En el paisaje que yo veo,
escucho, leo, el signo común es la herida. El grito de los heridos, de los
hirientes. Un signo doliente de muchas caras, de distintos ángulos. El grito
ahogado del miedo. Creía solo haber vivido guerras de cine y libros, pero esto
que veo ahora me hace pensar que quizás las guerras no son todas iguales y que
esta, la que ocurre hoy en Venezuela, es una de ellas con sus propias
modalidades y matices. Que la clase media se vea acosada por asaltantes que
incendian, saquean y disparan contra los edificios residenciales, es como en
las guerras ¿no? Que en los barrios populares falte la más elemental
alimentación, además del acoso armado, también se parece ¿no?
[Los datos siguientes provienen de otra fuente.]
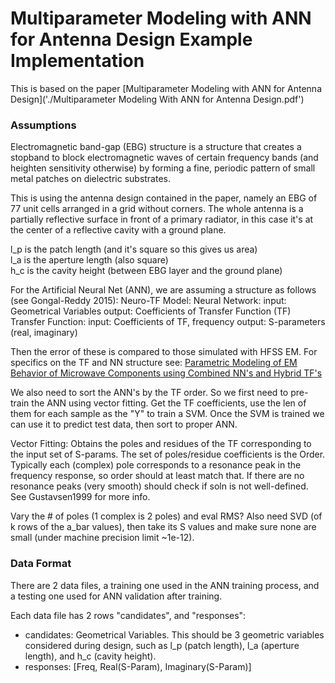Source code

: # Multiparameter Modeling with ANN for Antenna Design Example Implementation

This is based on the paper [Multiparameter Modeling with ANN for Antenna Design]('./Multiparameter Modeling With ANN for Antenna Design.pdf')  

### Assumptions
Electromagnetic band-gap (EBG) structure is a structure that creates a stopband to block electromagnetic waves of certain frequency bands (and heighten sensitivity otherwise) by forming a fine, periodic pattern of small metal patches on dielectric substrates.  

This is using the antenna design contained in the paper, namely an EBG of 77 unit cells arranged in a grid without corners.
The whole antenna is a partially reflective surface in front of a primary radiator, in this case it's at the center of a reflective cavity with a ground plane.  

l_p is the patch length (and it's square so this gives us area)  
l_a is the aperture length (also square)  
h_c is the cavity height (between EBG layer and the ground plane)  

For the Artificial Neural Net (ANN), we are assuming a structure as follows (see Gongal-Reddy 2015):
Neuro-TF Model:
    Neural Network:
        input: Geometrical Variables
        output: Coefficients of Transfer Function (TF)
    Transfer Function:
        input: Coefficients of TF, frequency
        output: S-parameters (real, imaginary)

Then the error of these is compared to those simulated with HFSS EM.
For specifics on the TF and NN structure see: [Parametric Modeling of EM Behavior of Microwave Components using Combined NN's and Hybrid TF's](https://www.researchgate.net/publication/340908715_Parametric_Modeling_of_EM_Behavior_of_Microwave_Components_Using_Combined_Neural_Networks_and_Hybrid-Based_Transfer_Functions/fulltext/5ea38b8392851c1a906d0b23/Parametric-Modeling-of-EM-Behavior-of-Microwave-Components-Using-Combined-Neural-Networks-and-Hybrid-Based-Transfer-Functions.pdf)

We also need to sort the ANN's by the TF order.
So we first need to pre-train the ANN using vector fitting.
Get the TF coefficients, use the len of them for each sample as the "Y" to train a SVM.
Once the SVM is trained we can use it to predict test data, then sort to proper ANN.

Vector Fitting: Obtains the poles and residues of the TF corresponding to the input set of S-params.
   The set of poles/residue coefficients is the Order.
   Typically each (complex) pole corresponds to a resonance peak in the frequency response, so order should at least match that.
   If there are no resonance peaks (very smooth) should check if soln is not well-defined.
   See Gustavsen1999 for more info.

   Vary the # of poles (1 complex is 2 poles) and eval RMS? 
   Also need SVD (of k rows of the a_bar values), then take its S values and make sure none are small (under machine precision limit ~1e-12). 

### Data Format
There are 2 data files, a training one used in the ANN training process, and a testing one used for ANN validation after training.  

Each data file has 2 rows "candidates", and "responses":
- candidates: Geometrical Variables. 
  This should be 3 geometric variables considered during design, such as l_p (patch length), l_a (aperture length), and h_c (cavity height).
- responses: [Freq, Real(S-Param), Imaginary(S-Param)]
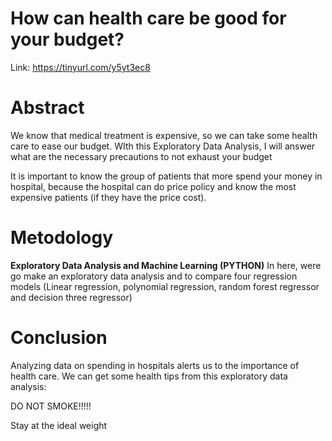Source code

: # How can health care be good for your budget?
Link: https://tinyurl.com/y5yt3ec8

# Abstract

We know that medical treatment is expensive, so we can take some health care to ease our budget. WIth this Exploratory Data Analysis, I will answer what are the necessary precautions to not exhaust your budget

It is important to know the group of patients that more spend your money in hospital, because the hospital can do price policy and know the most expensive patients (if they have the price cost).

# Metodology
**Exploratory Data Analysis and Machine Learning (PYTHON)**
In here, were go make an exploratory data analysis and to compare four regression models (Linear regression, polynomial regression, random forest regressor and decision three regressor)

# Conclusion

Analyzing data on spending in hospitals alerts us to the importance of health care. We can get some health tips from this exploratory data analysis:

DO NOT SMOKE!!!!!

Stay at the ideal weight
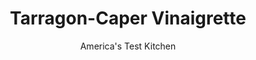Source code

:---
layout: ../../layouts/MarkdownPostLayout.astro
title: Tarragon-Caper Vinaigrette
author: America's Test Kitchen
pubDate: 2023-03-15
description: "What’s the secret to the world’s easiest vinaigrette ­dressing? Hint: Shake things up."
image_url: https://res.cloudinary.com/hksqkdlah/image/upload/ar_1:1,c_fill,dpr_2.0,f_auto,fl_lossy.progressive.strip_profile,g_faces:auto,q_auto:low,w_344/10189_sfs-5-easyvinaigrettes-1
tags: ["American","Sauces"]
calories: 399
protein: 
carbohydrates: 1
fats: 
fiber: 
ingredients: ["1 tablespoon, red wine vinegar","1 teaspoon, minced shallot","3 tablespoons, extra-virgin olive oil","1 1/2 teaspoons, minced fresh parsley","1 1/2 teaspoons, minced fresh tarragon","1 teaspoon, honey","1/2 teaspoon, regular or light mayonnaise","1/2 teaspoon, Dijon mustard","1/2 teaspoon, capers, rinsed and minced","1/8 teaspoon, salt","1/8 teaspoon, pepper"]
serves: 4
time: "15 minutes"
instructions: ["Combine vinegar and shallot in small jar; let sit for 5 minutes. Add oil, parsley, tarragon, honey, mayonnaise, mustard, capers, salt, and pepper to jar, affix lid, and shake vigorously until emulsified, about 30 seconds."]
nutrition: ["19 mg Potassium","2 mg Phosphorus","5 mg Calcium","2 mg Magnesium","43 mg Sodium","10 g Fat","7 g Monounsaturated","1 g Polyunsaturated","1 g Saturated","2 µg Folate (food)","1 g Sugars","14 µg Vitamin K","6 g Water","1 g Carbs","2 µg Folate equivalent (total)","1 mg Vitamin E","2 µg Vitamin A","99 kcal Energy","1 g Sugars, added","399 calories"]
notes: "The vinaigrette will keep for three days in the refrigerator. Shake well before using."
---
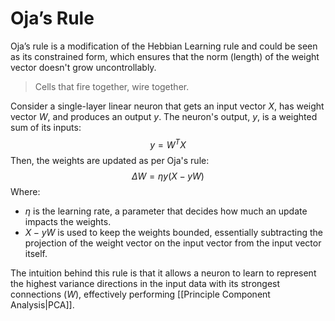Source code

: 
# Oja’s Rule

Oja’s rule is a modification of the Hebbian Learning rule and could be seen as its constrained form, which ensures that the norm (length) of the weight vector doesn't grow uncontrollably.

> Cells that fire together, wire together.

Consider a single-layer linear neuron that gets an input vector $X$, has weight vector $W$, and produces an output $y$. The neuron's output, $y$, is a weighted sum of its inputs:
$$
y = W^T X
$$
Then, the weights are updated as per Oja's rule:
$$
\Delta W = \eta y (X - yW)
$$
Where:
- $\eta$ is the learning rate, a parameter that decides how much an update impacts the weights.
- $X - yW$ is used to keep the weights bounded, essentially subtracting the projection of the weight vector on the input vector from the input vector itself.

The intuition behind this rule is that it allows a neuron to learn to represent the highest variance directions in the input data with its strongest connections ($W$), effectively performing [[Principle Component Analysis|PCA]].

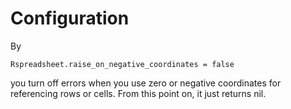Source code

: # Configuration

By 

    Rspreadsheet.raise_on_negative_coordinates = false

you turn off errors when you use zero or negative coordinates for referencing rows or cells. From this point on, it just returns nil.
Que en el
hospital Vargas de Caracas se acabe el oxígeno, que en el Hospital de Niños
J.M. de los Ríos, los niños se mueran por infección hospitalaria, que las
cifras de mortalidad neonatal y materna sean impublicables, que en algunos
centros de salud hayan sido lanzadas bombas toxicas, que el hospital de la Cruz
Roja de Caracas se viera en la necesidad de desplegar su bandera cuando las
fuerzas represoras asolaban la parroquia de La Candelaria; que todos los días
alguien va preso por traición a la patria y es sometido a tribunales militares
sin derecho a defensa; en fin, estos ejemplos, y todos los que el lector quiera
añadir, son como para preguntarse ¿en qué guerra estamos? Para abreviar diría
que en una en la que en 90 días la represión armada de militares y
paramiltares, ha ocasionado 92 muertes, de las cuales 67 fueron asesinatos
directos. Bajas por desnutrición e inasistencia médica son por ahora
incuantificables.
Así que a la pregunta de dónde
estamos, la respuesta es que estamos en el ojo de mira de una banda
cívico-militar dispuesta a dejar tierra arrasada con tal de quedarse en el
poder; por cierto, este no es un rasgo común a todas las dictaduras, es así en
algunas, como en esta que vivimos. Esta es una guerra en la que un bando
minoritario, convertido en banda, mantiene el poder de las armas y la renta
petrolera, así sea menguada, y perdido todo soporte ideológico y moral, despliega
su lucha a muerte contra el bando mayoritario, que es toda la población y que
tiene prácticamente nada. Y como ocurre en las guerras, se abre el fantasma de
la negociación. Hay opiniones para todos los gustos; desde los pronegociación
hasta los que prefieren morir de pie. En este tema, que además me parece propio
de expertos porque negociar este tipo de conflicto no es para opinadores, me
siento perdida. Hay días en que me digo, al enemigo ni agua; y días en que
tengo ganas de sacar una bandera blanca con las manos en alto. Pero estoy
segura, quiero asegurarme, de que contamos con personas capaces de presentar
alternativas de negociación que sobrepasen la reunidera de viejos zorros, y
piensen en el país que vive esta maldita circunstancia.